Cult Beauty is a website offering a huge range of beauty brands products, with 102 thousand followers on Instagram and 32.5 thousand on Twitter, they have high engagement across their social media platforms. The brand produced a box in collaboration with two well-known beauty bloggers; Vivianna and Lily Pebbles, who promoted the collaboration and sold out the box within days. The brand does this style of box with multiple bloggers; packing the box with full and smaller size samples of her favourite products in a ‘cult’ box. The bloggers get to work with a big brand to create their ideal box and sell the product, and for Cult Beauty, they are able to garner the attention of the bloggers audiences to come purchase the box on their site. Both parties are benefiting from working together as they promote their partnership, each other, and gain money from the sales.
Working with influencers is a way brands can immediately get a large captive audience they might not have themselves. Social followings take time to build up, so working with those who already have a following and know how to market to these people can be a benefit; influencers undoubtedly have immense reach. A campaign which combines a social cause and influencer marketing, such as that from Boxed Water, is a good move for both the influencer and for the brand; both are shown in a positive light as they look to benefit the environment. The campaign was that for every ‘#ReTree’ hashtag used on social media, they will plant two trees; a month after the campaign launched, more than 2,600 photos with the hashtags had been posted on Instagram alone.
The lesson learnt from this campaign is to work with influencers which will support your cause; if you can find those who believe in what you’re working towards and your message, they’ll often post their support for free so they can help promote a brand that is working to do something good.

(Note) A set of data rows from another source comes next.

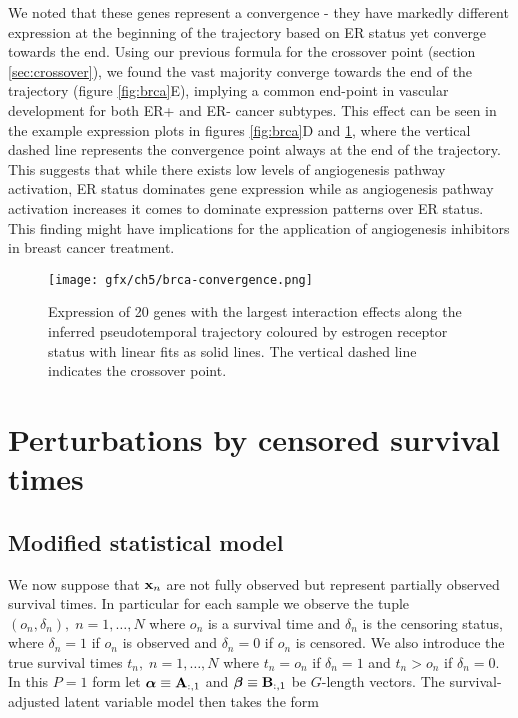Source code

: We noted that these genes represent a convergence - they have markedly different expression at the beginning of the trajectory based on ER status yet converge towards the end. Using our previous formula for the crossover point (section \ref{sec:crossover}), we found the vast majority converge towards the end of the trajectory (figure \ref{fig:brca}E), implying a common end-point in vascular development for both ER+ and ER- cancer subtypes.
This effect can be seen in the example expression plots in figures \ref{fig:brca}D and \ref{fig:brca_convergence}, where the vertical dashed line represents the convergence point always at the end of the trajectory.
This suggests that while there exists low levels of angiogenesis pathway activation, ER status dominates gene expression while as angiogenesis pathway activation increases it comes to dominate expression patterns over ER status. This finding might have implications for the application of angiogenesis inhibitors in breast cancer treatment.

\begin{figure}
   \texttt{[image: gfx/ch5/brca-convergence.png]}
   \caption{Expression of 20 genes with the largest interaction effects along the inferred pseudotemporal trajectory coloured by estrogen receptor status with linear fits as solid lines. The vertical dashed line indicates the crossover point.}
	\label{fig:brca_convergence}
\end{figure}


\section{Perturbations by censored survival times} \label{sec:survival}

\subsection{Modified statistical model}


We now suppose that $\mathbf{x}_n$ are not fully observed but represent partially observed survival times. In particular for each sample we observe the tuple $(o_n, \delta_n), \; n = 1, \ldots, N$ where $o_n$ is a survival time and $\delta_n$ is the censoring status, where $\delta_n = 1$ if $o_n$ is observed and $\delta_n = 0$ if $o_n$ is censored. We also introduce the true survival times $t_n, \; n = 1, \ldots, N$
where $t_n = o_n$ if $\delta_n = 1$ and $t_n > o_n$ if $\delta_n = 0$. In this $P = 1$ form let $\bm{\alpha} \equiv \mathbf{A}_{:,1}$ and $\bm{\beta} \equiv \mathbf{B}_{:,1}$ be $G$-length vectors. The survival-adjusted latent variable model then takes the form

Airbnb one of the quickest growing companies in the world, has turned the hotel industry upside down. The content marketing Airbnb uses is fluid; with branded content across multiple sites, with features such as ‘Wanderlust’ and ‘Neighborhoods.’ Airbnb’s main strategy is to make a traveler feel at home anywhere with their slogan ‘belong anywhere,’ they do this by putting stories behind their photos; a host’s favourite nearby cafe or bookshop, or re-posting photos of people staying in their accommodations and tagging them in the photos. With hosts offering their homes all over the world, there is no end to the content the site can produce; inspiring future trips from their 1.2 million followers on Instagram alone.

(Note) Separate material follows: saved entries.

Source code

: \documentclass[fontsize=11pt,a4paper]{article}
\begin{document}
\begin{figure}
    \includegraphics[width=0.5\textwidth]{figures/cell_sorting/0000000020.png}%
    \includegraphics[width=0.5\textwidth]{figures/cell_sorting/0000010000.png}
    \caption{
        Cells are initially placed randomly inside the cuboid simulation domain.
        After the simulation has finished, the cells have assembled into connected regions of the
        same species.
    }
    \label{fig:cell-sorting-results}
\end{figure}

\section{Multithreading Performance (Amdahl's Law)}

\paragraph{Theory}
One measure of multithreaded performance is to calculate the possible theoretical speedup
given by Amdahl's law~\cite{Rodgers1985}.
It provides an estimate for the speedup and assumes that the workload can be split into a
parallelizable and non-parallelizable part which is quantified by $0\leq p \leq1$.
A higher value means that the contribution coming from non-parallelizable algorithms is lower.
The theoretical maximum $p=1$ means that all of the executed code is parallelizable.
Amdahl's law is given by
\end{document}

Airbnb, whilst being a go-to for a traveler looking for cheap accommodation, also boasts luxury homes, such as the one they provided for 19 year old Kylie Jenner’s birthday- free of charge. Though they gave Kylie the $8380 per night estate for free, with her social media posts achieving the engagement they do with 1.8m likes on one photo alone, and the amount of news articles written about her vacation- all with ‘Airbnb’ in the title, the return with publicity will be huge.

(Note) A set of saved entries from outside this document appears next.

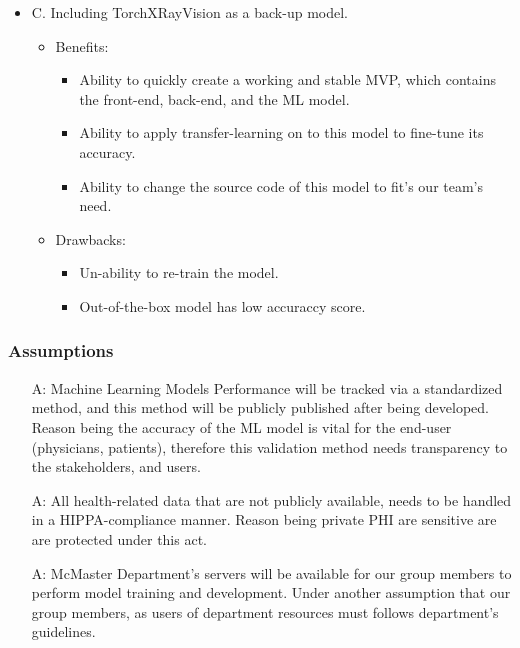 \documentclass[12pt]{article}
\newcounter{assumpnum} %
\begin{document}
\begin{itemize}
\item C. Including TorchXRayVision as a back-up model.
    \begin{itemize}
        \item Benefits:
        \begin{itemize}
            \item Ability to quickly create a working and stable MVP, which contains the front-end, back-end, and the ML model.
            \item Ability to apply transfer-learning on to this model to fine-tune its accuracy.
            \item Ability to change the source code of this model to fit's our team's need.
        \end{itemize}
        \item Drawbacks:
        \begin{itemize}
            \item Un-ability to re-train the model.
            \item Out-of-the-box model has low accuraccy score.
        \end{itemize}
    \end{itemize}
\end{itemize}
\subsubsection{Assumptions} \label{sec_assumpt}
\begin{itemize}

\item[A\refstepcounter{assumpnum}\theassumpnum \label{A_meaningfulLabel}:] Machine Learning Models Performance will be tracked via a standardized method, and this method will be publicly published after being developed. Reason being the accuracy of the ML model is vital for the end-user (physicians, patients), therefore this validation method needs transparency to the stakeholders, and users.
\item[A\refstepcounter{assumpnum}\theassumpnum \label{A_meaningfulLabel}:] All health-related data that are not publicly available, needs to be handled in a HIPPA-compliance manner. Reason being private PHI are sensitive are are protected under this act.
\item[A\refstepcounter{assumpnum}\theassumpnum \label{A_meaningfulLabel}:] McMaster Department's servers will be available for our group members to perform model training and development. Under another assumption that our group members, as users of department resources must follows department's guidelines.

\end{itemize}
\end{document}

By the Content Marketing Institute, content marketing is described as “a strategic marketing approach focused on creating and distributing valuable, relevant, and consistent content to attract and retain a clearly-defined audience- and, ultimately, to drive a profitable customer action.” Today, almost all businesses are creating, or beginning to think about creating, valuable content which is relevant to their brand. But whilst content marketing is vital to a business in today’s competitive market; is influencer marketing?
With Instagram alone receiving over 300 million daily active users, is it enough for a brand to be promoting their own products through this medium? The answer is individual to a brand; the outlay is hefty for many influencers and small businesses may not have the budget. However for larger brands, who see an average return on investment of $6.85 for every $1 spent on influencer marketing, the investment seems like a no-brainer.